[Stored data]
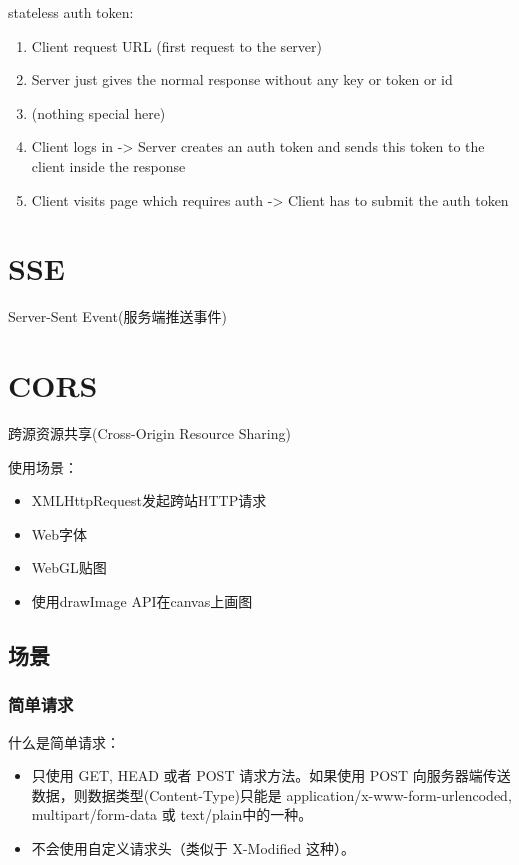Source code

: stateless auth token:

\begin{enumerate}
\item Client request URL (first request to the server)
\item Server just gives the normal response without any key or token or id
\item (nothing special here)
\item Client logs in -> Server creates an auth token and sends this token to the client inside the response
\item Client visits page which requires auth -> Client has to submit the auth token
\end{enumerate}


\section{SSE} Server-Sent Event(服务端推送事件)

\section{CORS} 跨源资源共享(Cross-Origin Resource Sharing)

使用场景：
\begin{itemize}
\item XMLHttpRequest发起跨站HTTP请求
\item Web字体
\item WebGL贴图
\item 使用drawImage API在canvas上画图
\end{itemize}


\subsection{场景}

\subsubsection*{简单请求}

什么是简单请求：
\begin{itemize}
\item 只使用 GET, HEAD 或者 POST 请求方法。如果使用 POST 向服务器端传送数据，则数据类型(Content-Type)只能是 application/x-www-form-urlencoded, multipart/form-data 或 text/plain中的一种。
\item 不会使用自定义请求头（类似于 X-Modified 这种）。
\end{itemize}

■ What to do: Could you return each entry word for word, with the images omitted?

■ Written solution:
Source code

: stateless auth token:

\begin{enumerate}
\item Client request URL (first request to the server)
\item Server just gives the normal response without any key or token or id
\item (nothing special here)
\item Client logs in -> Server creates an auth token and sends this token to the client inside the response
\item Client visits page which requires auth -> Client has to submit the auth token
\end{enumerate}


\section{SSE} Server-Sent Event(服务端推送事件)

\section{CORS} 跨源资源共享(Cross-Origin Resource Sharing)

使用场景：
\begin{itemize}
\item XMLHttpRequest发起跨站HTTP请求
\item Web字体
\item WebGL贴图
\item 使用drawImage API在canvas上画图
\end{itemize}


\subsection{场景}

\subsubsection*{简单请求}

什么是简单请求：
\begin{itemize}
\item 只使用 GET, HEAD 或者 POST 请求方法。如果使用 POST 向服务器端传送数据，则数据类型(Content-Type)只能是 application/x-www-form-urlencoded, multipart/form-data 或 text/plain中的一种。
\item 不会使用自定义请求头（类似于 X-Modified 这种）。
\end{itemize}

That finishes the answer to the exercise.